_GIVEN INFORMATION_

______________________________

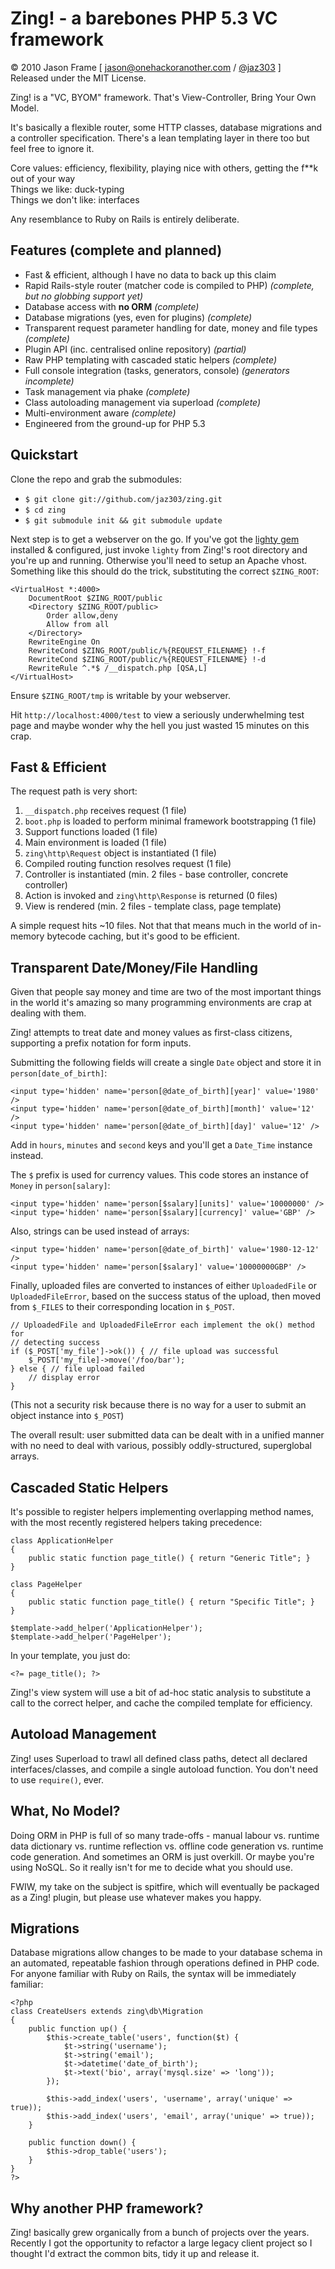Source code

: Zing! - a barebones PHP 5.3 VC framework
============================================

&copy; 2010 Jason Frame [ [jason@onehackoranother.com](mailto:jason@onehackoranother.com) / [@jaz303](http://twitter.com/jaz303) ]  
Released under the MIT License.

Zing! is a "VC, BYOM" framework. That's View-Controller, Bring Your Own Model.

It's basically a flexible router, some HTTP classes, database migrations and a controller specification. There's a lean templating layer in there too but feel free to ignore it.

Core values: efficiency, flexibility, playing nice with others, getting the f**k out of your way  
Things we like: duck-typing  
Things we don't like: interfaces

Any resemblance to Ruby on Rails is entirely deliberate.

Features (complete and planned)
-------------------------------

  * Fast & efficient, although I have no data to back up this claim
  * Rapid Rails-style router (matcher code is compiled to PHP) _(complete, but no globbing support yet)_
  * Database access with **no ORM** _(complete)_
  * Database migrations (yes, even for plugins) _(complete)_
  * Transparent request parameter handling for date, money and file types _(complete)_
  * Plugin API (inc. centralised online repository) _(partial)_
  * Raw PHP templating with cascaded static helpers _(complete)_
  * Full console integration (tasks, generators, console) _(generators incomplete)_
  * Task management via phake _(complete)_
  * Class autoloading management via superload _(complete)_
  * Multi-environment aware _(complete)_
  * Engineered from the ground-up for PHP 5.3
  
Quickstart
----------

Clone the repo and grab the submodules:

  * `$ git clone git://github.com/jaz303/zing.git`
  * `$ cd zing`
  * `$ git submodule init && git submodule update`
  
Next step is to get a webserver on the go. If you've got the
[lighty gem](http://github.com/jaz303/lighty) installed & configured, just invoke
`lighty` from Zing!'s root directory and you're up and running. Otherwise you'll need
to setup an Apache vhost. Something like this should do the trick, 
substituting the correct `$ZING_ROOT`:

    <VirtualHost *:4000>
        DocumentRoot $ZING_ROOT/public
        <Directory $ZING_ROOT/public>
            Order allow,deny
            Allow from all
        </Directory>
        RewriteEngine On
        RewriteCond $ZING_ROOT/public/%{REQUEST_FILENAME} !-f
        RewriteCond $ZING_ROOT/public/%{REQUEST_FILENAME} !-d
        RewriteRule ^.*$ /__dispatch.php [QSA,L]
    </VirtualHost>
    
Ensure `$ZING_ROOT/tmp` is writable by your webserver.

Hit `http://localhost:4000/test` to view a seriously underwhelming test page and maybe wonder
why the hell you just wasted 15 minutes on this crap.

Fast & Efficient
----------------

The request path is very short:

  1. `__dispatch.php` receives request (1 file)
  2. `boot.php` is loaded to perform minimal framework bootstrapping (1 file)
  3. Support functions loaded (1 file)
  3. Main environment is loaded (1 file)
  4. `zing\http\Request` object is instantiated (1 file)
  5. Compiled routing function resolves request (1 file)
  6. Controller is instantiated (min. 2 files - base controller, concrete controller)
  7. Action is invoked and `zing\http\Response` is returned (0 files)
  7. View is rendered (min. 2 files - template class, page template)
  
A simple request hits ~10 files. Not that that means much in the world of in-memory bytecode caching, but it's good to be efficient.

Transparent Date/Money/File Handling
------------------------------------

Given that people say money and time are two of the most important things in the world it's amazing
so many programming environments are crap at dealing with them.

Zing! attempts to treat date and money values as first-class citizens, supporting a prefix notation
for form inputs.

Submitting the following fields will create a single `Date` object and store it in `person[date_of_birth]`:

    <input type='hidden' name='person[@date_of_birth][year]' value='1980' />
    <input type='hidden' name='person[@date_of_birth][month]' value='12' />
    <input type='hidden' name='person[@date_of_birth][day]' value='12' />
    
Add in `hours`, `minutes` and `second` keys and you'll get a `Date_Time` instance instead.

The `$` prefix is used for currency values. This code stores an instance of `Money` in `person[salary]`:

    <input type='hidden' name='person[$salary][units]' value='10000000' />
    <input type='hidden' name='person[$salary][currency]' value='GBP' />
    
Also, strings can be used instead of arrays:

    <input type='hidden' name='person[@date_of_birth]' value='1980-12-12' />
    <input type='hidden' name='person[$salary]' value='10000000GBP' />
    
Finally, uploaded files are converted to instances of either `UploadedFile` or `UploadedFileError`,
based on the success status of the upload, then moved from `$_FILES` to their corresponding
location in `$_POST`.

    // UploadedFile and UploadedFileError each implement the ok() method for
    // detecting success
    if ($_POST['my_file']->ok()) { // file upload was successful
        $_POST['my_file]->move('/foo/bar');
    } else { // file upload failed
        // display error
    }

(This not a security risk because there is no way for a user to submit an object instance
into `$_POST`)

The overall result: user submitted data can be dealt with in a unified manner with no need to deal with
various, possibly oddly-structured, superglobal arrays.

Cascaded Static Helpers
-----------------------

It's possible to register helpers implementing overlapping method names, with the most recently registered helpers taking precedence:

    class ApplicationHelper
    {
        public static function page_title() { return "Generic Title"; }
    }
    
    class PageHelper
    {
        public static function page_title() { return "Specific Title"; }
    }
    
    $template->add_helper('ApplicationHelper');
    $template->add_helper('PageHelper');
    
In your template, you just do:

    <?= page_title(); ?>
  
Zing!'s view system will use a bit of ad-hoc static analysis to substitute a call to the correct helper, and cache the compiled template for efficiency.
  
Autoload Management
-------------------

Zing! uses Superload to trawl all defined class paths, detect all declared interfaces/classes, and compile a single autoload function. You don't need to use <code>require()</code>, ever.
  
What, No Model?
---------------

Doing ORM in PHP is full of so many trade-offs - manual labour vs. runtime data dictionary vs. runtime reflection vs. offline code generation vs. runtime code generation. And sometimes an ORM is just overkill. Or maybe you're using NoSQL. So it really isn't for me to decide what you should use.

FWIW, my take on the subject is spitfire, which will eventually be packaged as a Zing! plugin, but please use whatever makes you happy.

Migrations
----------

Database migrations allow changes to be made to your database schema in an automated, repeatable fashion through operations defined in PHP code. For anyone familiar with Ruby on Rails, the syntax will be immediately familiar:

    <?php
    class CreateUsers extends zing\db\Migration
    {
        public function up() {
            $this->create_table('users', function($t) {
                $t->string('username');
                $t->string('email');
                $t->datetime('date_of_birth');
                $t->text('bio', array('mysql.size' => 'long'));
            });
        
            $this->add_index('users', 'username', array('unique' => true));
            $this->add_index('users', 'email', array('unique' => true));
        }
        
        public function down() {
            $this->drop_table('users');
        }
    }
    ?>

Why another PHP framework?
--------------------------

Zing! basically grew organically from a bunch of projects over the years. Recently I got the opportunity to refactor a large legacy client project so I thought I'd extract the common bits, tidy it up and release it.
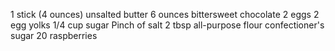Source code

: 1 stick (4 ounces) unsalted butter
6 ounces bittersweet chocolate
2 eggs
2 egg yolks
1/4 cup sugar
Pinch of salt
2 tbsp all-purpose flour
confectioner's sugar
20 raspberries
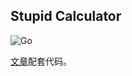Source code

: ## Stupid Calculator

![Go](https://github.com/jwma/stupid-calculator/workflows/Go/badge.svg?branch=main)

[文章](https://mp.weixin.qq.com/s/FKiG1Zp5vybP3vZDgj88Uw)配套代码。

______________________________

_ACTIVITY_
Your answer should be a single number, which is the count of lines in the data above that include the word "method".

_TASK OUTPUT_
2